We make many decisions every day, often by comparing options and choosing the one with the greatest profit. But how much we value something often does not depend solely on our needs. Instead, this value may depend on our expectations or other arbitrary reference points. For example, how satisfied you are with your income might depend on how much your colleagues or friends earn.

Animals, including insects, also make decisions when feeding, choosing a partner, or finding a nesting site. Sometimes animals behave in ways that look like disappointment. For example, monkeys may reject a cucumber as a reward if they have seen another monkey get a grape for completing the same task. But it is hard to tell if this behavior reflects a value judgment.

To investigate whether insects evaluate their options against their expectations, Wendt et al. offered black garden ants sugar water over multiple trials. Some ants grew to expect low quality sugar water (containing little sugar); some expected medium quality; and others expected high quality sugar water (containing a high concentration of sugar). Ants that expected to find low quality sugar water were more likely to accept medium quality options than ants that expected the medium quality sugar water. Similarly, ants that expected high quality sugar water were less likely to accept lower quality sugar water. Further experiments confirmed that the ants were not using physical cues such as satiation to guide their behavior.

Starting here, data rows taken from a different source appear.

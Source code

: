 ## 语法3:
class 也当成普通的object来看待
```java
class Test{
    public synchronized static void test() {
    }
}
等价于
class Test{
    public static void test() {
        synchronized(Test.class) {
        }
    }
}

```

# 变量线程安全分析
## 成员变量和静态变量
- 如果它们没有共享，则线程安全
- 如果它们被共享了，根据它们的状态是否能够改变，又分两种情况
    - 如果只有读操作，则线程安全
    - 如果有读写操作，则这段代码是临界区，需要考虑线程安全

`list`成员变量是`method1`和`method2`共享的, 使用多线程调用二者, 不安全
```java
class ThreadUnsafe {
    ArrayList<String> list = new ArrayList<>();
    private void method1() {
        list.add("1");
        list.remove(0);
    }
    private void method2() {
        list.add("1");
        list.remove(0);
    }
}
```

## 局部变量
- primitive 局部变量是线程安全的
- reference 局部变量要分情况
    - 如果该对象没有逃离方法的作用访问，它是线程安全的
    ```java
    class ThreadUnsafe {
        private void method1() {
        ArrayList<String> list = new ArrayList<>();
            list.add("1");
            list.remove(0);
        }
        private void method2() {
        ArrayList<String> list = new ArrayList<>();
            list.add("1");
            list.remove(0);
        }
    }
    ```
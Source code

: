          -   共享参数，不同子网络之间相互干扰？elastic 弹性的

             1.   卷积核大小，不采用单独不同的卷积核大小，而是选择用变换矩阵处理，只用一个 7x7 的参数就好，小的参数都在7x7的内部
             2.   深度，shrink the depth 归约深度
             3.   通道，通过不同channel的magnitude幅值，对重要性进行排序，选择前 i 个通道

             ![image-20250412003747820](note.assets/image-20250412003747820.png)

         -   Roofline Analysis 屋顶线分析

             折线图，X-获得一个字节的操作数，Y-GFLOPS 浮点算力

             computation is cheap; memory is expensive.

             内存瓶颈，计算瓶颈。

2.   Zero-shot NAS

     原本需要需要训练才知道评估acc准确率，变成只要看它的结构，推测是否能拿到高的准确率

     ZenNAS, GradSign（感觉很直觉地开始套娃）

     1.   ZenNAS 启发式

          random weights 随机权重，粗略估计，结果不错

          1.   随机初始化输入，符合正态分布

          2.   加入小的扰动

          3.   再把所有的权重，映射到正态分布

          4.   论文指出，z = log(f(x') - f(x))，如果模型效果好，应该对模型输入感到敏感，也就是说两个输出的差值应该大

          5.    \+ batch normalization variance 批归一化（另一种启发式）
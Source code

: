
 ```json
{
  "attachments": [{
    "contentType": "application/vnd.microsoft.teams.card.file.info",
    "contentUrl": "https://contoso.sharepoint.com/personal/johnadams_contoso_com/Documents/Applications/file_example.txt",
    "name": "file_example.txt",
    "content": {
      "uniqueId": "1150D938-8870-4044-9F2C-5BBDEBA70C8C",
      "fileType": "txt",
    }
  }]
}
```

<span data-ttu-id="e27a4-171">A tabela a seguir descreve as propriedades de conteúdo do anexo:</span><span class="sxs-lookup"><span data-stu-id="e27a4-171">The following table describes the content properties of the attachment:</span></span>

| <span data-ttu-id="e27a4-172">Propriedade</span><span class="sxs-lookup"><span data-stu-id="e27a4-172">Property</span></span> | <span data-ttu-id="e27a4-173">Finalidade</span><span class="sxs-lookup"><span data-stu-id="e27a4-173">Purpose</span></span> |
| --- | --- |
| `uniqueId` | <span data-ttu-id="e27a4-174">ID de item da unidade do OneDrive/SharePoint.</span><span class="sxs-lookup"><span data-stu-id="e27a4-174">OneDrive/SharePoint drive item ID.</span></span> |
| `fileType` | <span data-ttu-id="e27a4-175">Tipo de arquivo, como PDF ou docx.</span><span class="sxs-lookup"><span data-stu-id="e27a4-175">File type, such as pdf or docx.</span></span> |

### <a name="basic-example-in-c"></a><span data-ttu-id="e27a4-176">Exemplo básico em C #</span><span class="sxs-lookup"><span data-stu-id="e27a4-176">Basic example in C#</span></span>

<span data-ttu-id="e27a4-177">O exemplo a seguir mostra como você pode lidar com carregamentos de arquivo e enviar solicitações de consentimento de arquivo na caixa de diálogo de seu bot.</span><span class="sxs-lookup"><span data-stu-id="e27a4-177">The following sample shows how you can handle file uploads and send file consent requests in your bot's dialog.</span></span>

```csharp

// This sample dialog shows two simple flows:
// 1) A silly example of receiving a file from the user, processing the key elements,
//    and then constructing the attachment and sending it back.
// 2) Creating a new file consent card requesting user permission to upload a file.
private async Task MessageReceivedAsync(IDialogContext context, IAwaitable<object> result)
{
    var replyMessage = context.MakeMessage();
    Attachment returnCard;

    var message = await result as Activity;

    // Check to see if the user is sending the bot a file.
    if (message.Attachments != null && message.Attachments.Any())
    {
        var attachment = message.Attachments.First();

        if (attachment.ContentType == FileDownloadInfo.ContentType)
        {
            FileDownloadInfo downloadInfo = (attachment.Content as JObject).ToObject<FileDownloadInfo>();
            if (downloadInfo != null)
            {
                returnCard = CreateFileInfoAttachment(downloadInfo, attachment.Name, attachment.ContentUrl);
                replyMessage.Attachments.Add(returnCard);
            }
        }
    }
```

Furthermore, Wendt et al. found that ants that returned to the nest after foraging passed on information that altered the expectations of the next group of foragers about nearby food. This suggests that the value that ants place on food sources depends both on individual experiences and on information gained from others.

Studies of decision making in humans can be difficult to perform and interpret, because volunteers may try to second-guess what the experimenters want to find, and culture and education may also influence choices. Studying ants instead could help to avoid these pitfalls, as the results presented by Wendt et al. suggest they make decisions in similar ways to humans. Future work building on these findings could also help researchers to predict how insects behave, particularly in rapidly changing environments.